Fall gelöst

Biosynthese von Strychnin aufgeklärt

12.08.2022 | von Redaktion Pflanzenforschung.de

Der Brechnussbaum wird umgangssprachlich auch Strychninbaum genannt, weil er das giftige Strychnin bildet. (Bildquelle: © Dinesh Valke/wikimedia.org; CC BY-SA 2.0)

Der Brechnussbaum wird umgangssprachlich auch Strychninbaum genannt, weil er das giftige Strychnin bildet. (Bildquelle: © Dinesh Valke/wikimedia.org; CC BY-SA 2.0)

Rund 75 Jahre nach der ersten Strukturaufklärung von Strychnin ist es nun erstmalig gelungen, den vollständigen Biosynthesewegs des giftigen Moleküls im Brechnussbaum zu enträtseln und in Tabakpflanzen nachzubauen.

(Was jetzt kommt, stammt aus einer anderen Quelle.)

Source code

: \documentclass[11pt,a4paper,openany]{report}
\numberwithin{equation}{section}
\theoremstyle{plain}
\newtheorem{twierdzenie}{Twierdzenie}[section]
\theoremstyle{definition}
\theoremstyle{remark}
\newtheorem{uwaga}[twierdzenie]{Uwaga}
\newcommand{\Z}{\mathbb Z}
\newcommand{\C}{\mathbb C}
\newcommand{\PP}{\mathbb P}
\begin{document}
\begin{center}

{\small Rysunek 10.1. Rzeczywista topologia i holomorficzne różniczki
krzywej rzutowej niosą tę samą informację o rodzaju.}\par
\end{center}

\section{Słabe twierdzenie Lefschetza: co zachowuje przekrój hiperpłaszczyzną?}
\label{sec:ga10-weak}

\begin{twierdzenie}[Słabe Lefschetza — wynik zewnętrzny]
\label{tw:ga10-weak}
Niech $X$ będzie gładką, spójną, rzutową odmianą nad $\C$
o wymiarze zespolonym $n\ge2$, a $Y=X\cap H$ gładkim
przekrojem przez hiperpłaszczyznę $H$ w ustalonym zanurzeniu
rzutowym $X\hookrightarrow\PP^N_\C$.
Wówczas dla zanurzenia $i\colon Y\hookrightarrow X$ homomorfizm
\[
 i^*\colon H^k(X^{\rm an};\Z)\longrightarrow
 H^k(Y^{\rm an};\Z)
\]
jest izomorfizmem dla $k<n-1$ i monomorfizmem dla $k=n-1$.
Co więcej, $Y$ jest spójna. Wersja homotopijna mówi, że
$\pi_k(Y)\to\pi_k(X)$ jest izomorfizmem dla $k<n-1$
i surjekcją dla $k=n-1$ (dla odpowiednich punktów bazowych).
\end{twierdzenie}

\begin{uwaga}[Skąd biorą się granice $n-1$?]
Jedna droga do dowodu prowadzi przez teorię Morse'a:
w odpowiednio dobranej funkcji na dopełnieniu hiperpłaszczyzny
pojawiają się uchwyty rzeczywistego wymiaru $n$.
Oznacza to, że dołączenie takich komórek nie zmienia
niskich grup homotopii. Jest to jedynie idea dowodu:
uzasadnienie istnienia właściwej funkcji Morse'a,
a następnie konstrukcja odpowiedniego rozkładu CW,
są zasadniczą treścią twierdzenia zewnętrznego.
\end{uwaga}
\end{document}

Es war ein Krimi mit überraschendem Ende: Pflanzenforscher:innen ist es gelungen, die Biosynthese von Strychnin aufzuklären und mittels Metabolic Engineering in der Modellpflanze Nicotiana benthamiana nachzubilden. Doch zuvor galt es, eine ganze Menge biochemischer Indizien zu deuten und diesen Spuren Stück für Stück nachzugehen.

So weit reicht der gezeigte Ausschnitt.